The Socialists collapsed to 19 percent. Fidesz won 53 percent of the vote, which Hungary’s electoral system translated into 68 percent of parliamentary seats. In Hungary, a two-thirds majority can change anything, including the constitution itself. Orban had won the power to remake the country, and that is exactly what he set out to do.
Engineering a Permanent Majority
He did not waste time. Within a year, Fidesz pushed through an entirely new constitution. Written without opposition input, it moved the country considerably to the right and packed the Constitutional Court with new members loyal to the government while limiting judicial power. But the real innovation was in the details.
The government created “cardinal laws,” special legislation covering fundamental areas like electoral systems, judicial organization, media regulation, taxation, and government structure. These laws govern everything from how district boundaries are drawn and judges appointed to how media outlets are supervised. Unlike normal laws that a simple majority can change, cardinal laws require a two-thirds vote, effectively constitutionalizing ordinary policy and ensuring that future opposition governments would find it nearly impossible to reverse Orban’s institutional changes.

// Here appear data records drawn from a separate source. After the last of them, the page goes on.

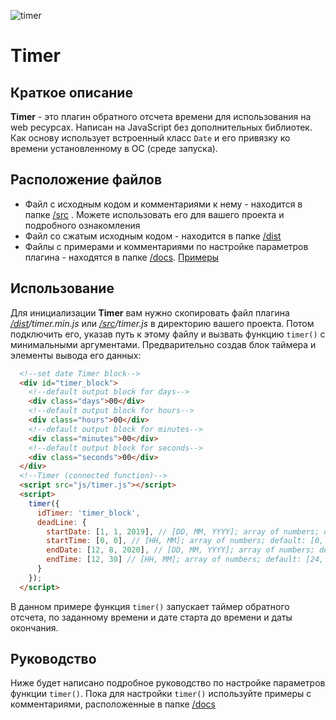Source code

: ![timer](https://user-images.githubusercontent.com/38295556/53374997-5193ee80-395a-11e9-929b-de1603b70123.png)
# Timer
## Краткое описание
**Timer** - это плагин обратного отсчета времени для использования на web ресурсах. Написан на JavaScript без дополнительных библиотек. Как основу использует встроенный класс `Date` и его привязку ко времени установленному в ОС (среде запуска).
## Расположение файлов
* Файл с исходным кодом и комментариями к нему - находится в папке [/src](https://github.com/Kassaila/timer/tree/master/src) . Можете использовать его для вашего проекта и подробного ознакомления
* Файл со сжатым исходным кодом - находится в папке [/dist](https://github.com/Kassaila/timer/tree/master/dist)
* Файлы с примерами и комментариями по настройке параметров плагина - находятся в папке [/docs](https://github.com/Kassaila/timer/tree/master/docs). [Примеры](https://kassaila.github.io/timer/)
## Использование
Для инициализации **Timer** вам нужно скопировать файл плагина *[/dist](https://github.com/Kassaila/timer/tree/master/dist)/timer.min.js* или *[/src](https://github.com/Kassaila/timer/tree/master/src)/timer.js* в директорию вашего проекта.
Потом подключить его, указав путь к этому файлу и вызвать функцию `timer()` с минимальными аргументами. Предварительно создав блок таймера и элементы вывода его данных:
```html
  <!--set date Timer block-->
  <div id="timer_block">
    <!--default output block for days-->
    <div class="days">00</div>
    <!--default output block for hours-->
    <div class="hours">00</div>
    <!--default output block for minutes-->
    <div class="minutes">00</div>
    <!--default output block for seconds-->
    <div class="seconds">00</div>
  </div>
  <!--Timer (connected function)-->
  <script src="js/timer.js"></script>
  <script>
    timer({
      idTimer: 'timer_block',
      deadLine: {
        startDate: [1, 1, 2019], // [DD, MM, YYYY]; array of numbers; default: current date
        startTime: [0, 0], // [HH, MM]; array of numbers; default: [0, 0]
        endDate: [12, 8, 2020], // [DD, MM, YYYY]; array of numbers; default: current date
        endTime: [12, 30] // [HH, MM]; array of numbers; default: [24, 0]
      }
    });
  </script>
```
В данном примере функция `timer()` запускает таймер обратного отсчета, по заданному времени и дате старта до времени и даты окончания.
## Руководство
Ниже будет написано подробное руководство по настройке параметров функции `timer()`.
Пока для настройки `timer()` используйте примеры с комментариями, расположенные в папке [/docs](https://github.com/Kassaila/timer/tree/master/docs)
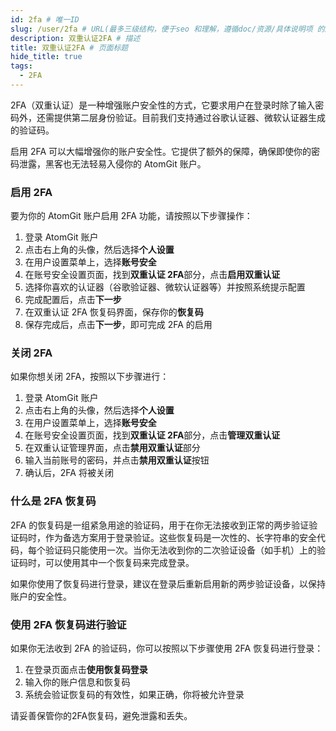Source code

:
 ```yaml
---
id: 2fa # 唯一ID
slug: /user/2fa # URL(最多三级结构，便于seo 和理解，遵循doc/资源/具体说明项 的原则)
description: 双重认证2FA # 描述
title: 双重认证2FA # 页面标题
hide_title: true
tags:
  - 2FA
---
```


2FA（双重认证）是一种增强账户安全性的方式，它要求用户在登录时除了输入密码外，还需提供第二层身份验证。目前我们支持通过谷歌认证器、微软认证器生成的验证码。

启用 2FA 可以大幅增强你的账户安全性。它提供了额外的保障，确保即使你的密码泄露，黑客也无法轻易入侵你的 AtomGit 账户。

### 启用 2FA

要为你的 AtomGit 账户启用 2FA 功能，请按照以下步骤操作：

1. 登录 AtomGit 账户
1. 点击右上角的头像，然后选择**个人设置**
1. 在用户设置菜单上，选择**账号安全**
1. 在账号安全设置页面，找到**双重认证 2FA**部分，点击**启用双重认证**
1. 选择你喜欢的认证器（谷歌验证器、微软认证器等）并按照系统提示配置
1. 完成配置后，点击**下一步**
1. 在双重认证 2FA 恢复码界面，保存你的**恢复码**
1. 保存完成后，点击**下一步**，即可完成 2FA 的启用

### 关闭 2FA

如果你想关闭 2FA，按照以下步骤进行：

1. 登录 AtomGit 账户
1. 点击右上角的头像，然后选择**个人设置**
1. 在用户设置菜单上，选择**账号安全**
1. 在账号安全设置页面，找到**双重认证 2FA**部分，点击**管理双重认证**
1. 在双重认证管理界面，点击**禁用双重认证**部分
1. 输入当前账号的密码，并点击**禁用双重认证**按钮
1. 确认后，2FA 将被关闭

### 什么是 2FA 恢复码

2FA 的恢复码是一组紧急用途的验证码，用于在你无法接收到正常的两步验证验证码时，作为备选方案用于登录验证。这些恢复码是一次性的、长字符串的安全代码，每个验证码只能使用一次。当你无法收到你的二次验证设备（如手机）上的验证码时，可以使用其中一个恢复码来完成登录。

如果你使用了恢复码进行登录，建议在登录后重新启用新的两步验证设备，以保持账户的安全性。

### 使用 2FA 恢复码进行验证

如果你无法收到 2FA 的验证码，你可以按照以下步骤使用 2FA 恢复码进行登录：

1. 在登录页面点击**使用恢复码登录**
2. 输入你的账户信息和恢复码
3. 系统会验证恢复码的有效性，如果正确，你将被允许登录

请妥善保管你的2FA恢复码，避免泄露和丢失。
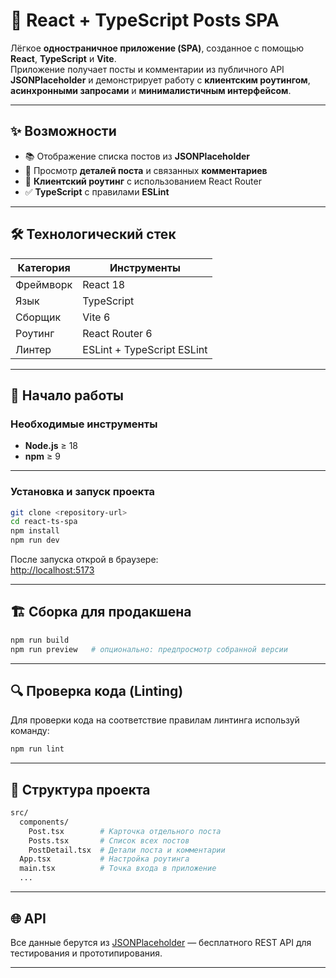# 📝 React + TypeScript Posts SPA

Лёгкое **одностраничное приложение (SPA)**, созданное с помощью **React**, **TypeScript** и **Vite**.  
Приложение получает посты и комментарии из публичного API **JSONPlaceholder** и демонстрирует работу с **клиентским роутингом**, **асинхронными запросами** и **минималистичным интерфейсом**.

---

## ✨ Возможности

- 📚 Отображение списка постов из **JSONPlaceholder**
- 📝 Просмотр **деталей поста** и связанных **комментариев**
- 🔄 **Клиентский роутинг** с использованием React Router
- ✅ **TypeScript** с правилами **ESLint**


---

## 🛠 Технологический стек

| Категория   | Инструменты              |
|------------|---------------------------|
| Фреймворк  | React 18                  |
| Язык       | TypeScript                |
| Сборщик    | Vite 6                    |
| Роутинг    | React Router 6            |
| Линтер     | ESLint + TypeScript ESLint |

---

## 🚀 Начало работы

### **Необходимые инструменты**
- **Node.js** ≥ 18
- **npm** ≥ 9

---

### **Установка и запуск проекта**

```bash
git clone <repository-url>
cd react-ts-spa
npm install
npm run dev
```

После запуска открой в браузере:  
[http://localhost:5173](http://localhost:5173)

---

## 🏗 Сборка для продакшена

```bash
npm run build
npm run preview   # опционально: предпросмотр собранной версии
```

---

## 🔍 Проверка кода (Linting)

Для проверки кода на соответствие правилам линтинга используй команду:

```bash
npm run lint
```

---

## 📂 Структура проекта

```bash
src/
  components/
    Post.tsx        # Карточка отдельного поста
    Posts.tsx       # Список всех постов
    PostDetail.tsx  # Детали поста и комментарии
  App.tsx           # Настройка роутинга
  main.tsx          # Точка входа в приложение
  ...
```

---

## 🌐 API

Все данные берутся из [JSONPlaceholder](https://jsonplaceholder.typicode.com) — бесплатного REST API для тестирования и прототипирования.

---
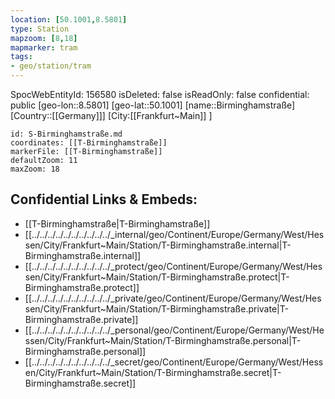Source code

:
 ```yaml
---
location: [50.1001,8.5801]
type: Station 
mapzoom: [8,18] 
mapmarker: tram 
tags:
- geo/station/tram
---
```

SpocWebEntityId: 156580
isDeleted: false
isReadOnly: false
confidential: public
[geo-lon::8.5801]
[geo-lat::50.1001]
[name::Birminghamstraße]
[Country::[[Germany]]]
[City:[[Frankfurt~Main]] ]


```leaflet
id: S-Birminghamstraße.md
coordinates: [[T-Birminghamstraße]]
markerFile: [[T-Birminghamstraße]]
defaultZoom: 11 
maxZoom: 18
```


## Confidential Links & Embeds: 
- [[T-Birminghamstraße|T-Birminghamstraße]] 
- [[../../../../../../../../../../_internal/geo/Continent/Europe/Germany/West/Hessen/City/Frankfurt~Main/Station/T-Birminghamstraße.internal|T-Birminghamstraße.internal]] 
- [[../../../../../../../../../../_protect/geo/Continent/Europe/Germany/West/Hessen/City/Frankfurt~Main/Station/T-Birminghamstraße.protect|T-Birminghamstraße.protect]] 
- [[../../../../../../../../../../_private/geo/Continent/Europe/Germany/West/Hessen/City/Frankfurt~Main/Station/T-Birminghamstraße.private|T-Birminghamstraße.private]] 
- [[../../../../../../../../../../_personal/geo/Continent/Europe/Germany/West/Hessen/City/Frankfurt~Main/Station/T-Birminghamstraße.personal|T-Birminghamstraße.personal]] 
- [[../../../../../../../../../../_secret/geo/Continent/Europe/Germany/West/Hessen/City/Frankfurt~Main/Station/T-Birminghamstraße.secret|T-Birminghamstraße.secret]] 
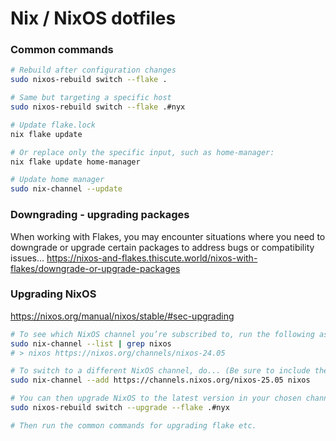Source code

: # Nix / NixOS dotfiles

### Common commands

```sh
# Rebuild after configuration changes
sudo nixos-rebuild switch --flake .

# Same but targeting a specific host
sudo nixos-rebuild switch --flake .#nyx

# Update flake.lock
nix flake update

# Or replace only the specific input, such as home-manager:
nix flake update home-manager

# Update home manager
sudo nix-channel --update

```

### Downgrading - upgrading packages

When working with Flakes, you may encounter situations where you need to downgrade or upgrade certain packages to address bugs or compatibility issues...
https://nixos-and-flakes.thiscute.world/nixos-with-flakes/downgrade-or-upgrade-packages

### Upgrading NixOS

https://nixos.org/manual/nixos/stable/#sec-upgrading

```sh
# To see which NixOS channel you’re subscribed to, run the following as root:
sudo nix-channel --list | grep nixos
# > nixos https://nixos.org/channels/nixos-24.05

# To switch to a different NixOS channel, do... (Be sure to include the nixos parameter at the end.) For instance, to use the NixOS 25.05 stable channel:
sudo nix-channel --add https://channels.nixos.org/nixos-25.05 nixos

# You can then upgrade NixOS to the latest version in your chosen channel by running
sudo nixos-rebuild switch --upgrade --flake .#nyx

# Then run the common commands for upgrading flake etc.
```
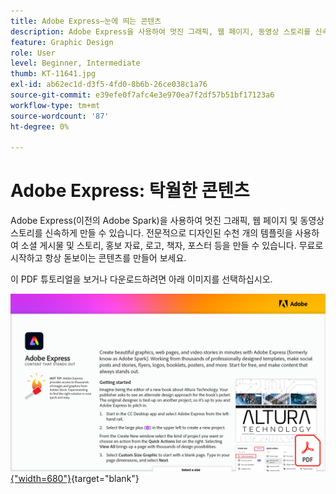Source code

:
 ```yaml
---
title: Adobe Express—눈에 띄는 콘텐츠
description: Adobe Express을 사용하여 멋진 그래픽, 웹 페이지, 동영상 스토리를 신속하게 제작
feature: Graphic Design
role: User
level: Beginner, Intermediate
thumb: KT-11641.jpg
exl-id: ab62ec1d-d3f5-4fd0-8b6b-26ce038c1a76
source-git-commit: e39efe0f7afc4e3e970ea7f2df57b51bf17123a6
workflow-type: tm+mt
source-wordcount: '87'
ht-degree: 0%

---
```


# Adobe Express: 탁월한 콘텐츠

Adobe Express(이전의 Adobe Spark)을 사용하여 멋진 그래픽, 웹 페이지 및 동영상 스토리를 신속하게 만들 수 있습니다. 전문적으로 디자인된 수천 개의 템플릿을 사용하여 소셜 게시물 및 스토리, 홍보 자료, 로고, 책자, 포스터 등을 만들 수 있습니다. 무료로 시작하고 항상 돋보이는 콘텐츠를 만들어 보세요.

이 PDF 튜토리얼을 보거나 다운로드하려면 아래 이미지를 선택하십시오.

[![자습서의 첫 페이지 이미지](assets/Adobe-Express-content-that-stands-out.png){&quot;width=680&quot;}](assets/Adobe-Express-content-that-stands-out.pdf){target="blank"}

Orban understood that democratic institutions are only as strong as the people running them, so he systematically replaced them. Not through dramatic purges, which would have caused an uproar at home and abroad, but through a slow, steady course of administrative changes that individually seemed minor but collectively added up to something dramatic.
Capturing the Courts and the Media
Take the judiciary. Rather than arresting judges, Orban simply lowered the mandatory retirement age from seventy to sixty-two. Overnight, nearly three hundred senior judges, many previously seen as opposed to Orbanism, were forced out. He created a new National Judicial Office to assign cases and appoint replacements, headed by a Fidesz loyalist.
The Constitutional Court was expanded from eleven to fifteen members, with Orban filling every new seat. Within two years, the judiciary transformed from independent into a reliable ally.
The media received its own special treatment. Orban’s oligarch allies, men who mysteriously developed a passion for journalism right after he took power, began buying outlets en masse: newspapers, radio stations, television channels, and news websites. By 2018, they controlled over five hundred media properties. Then, in an unprecedented move, every single one was “donated” to a new mega-foundation called KESMA.
The government declared this obvious monopoly exempt from competition laws, calling it a matter of national strategic importance.
Today, KESMA controls roughly 80 percent of Hungarian media. The government directs all state advertising, worth around 344 million euros annually, exclusively to friendly outlets, with 85 percent flowing to pro-government media while independent outlets are starved of revenue. What makes this so effective is that Hungary is a kind of linguistic island. Hungarian is unrelated to neighboring German, Slovak, or Romanian.
Unlike citizens of Venezuela, who can turn to Spanish-language media from, say, Colombia, Hungarians have no other options without learning a foreign language. When independent Hungarian media dies, it cannot be replaced by foreign alternatives, leaving a void filled largely by government messaging.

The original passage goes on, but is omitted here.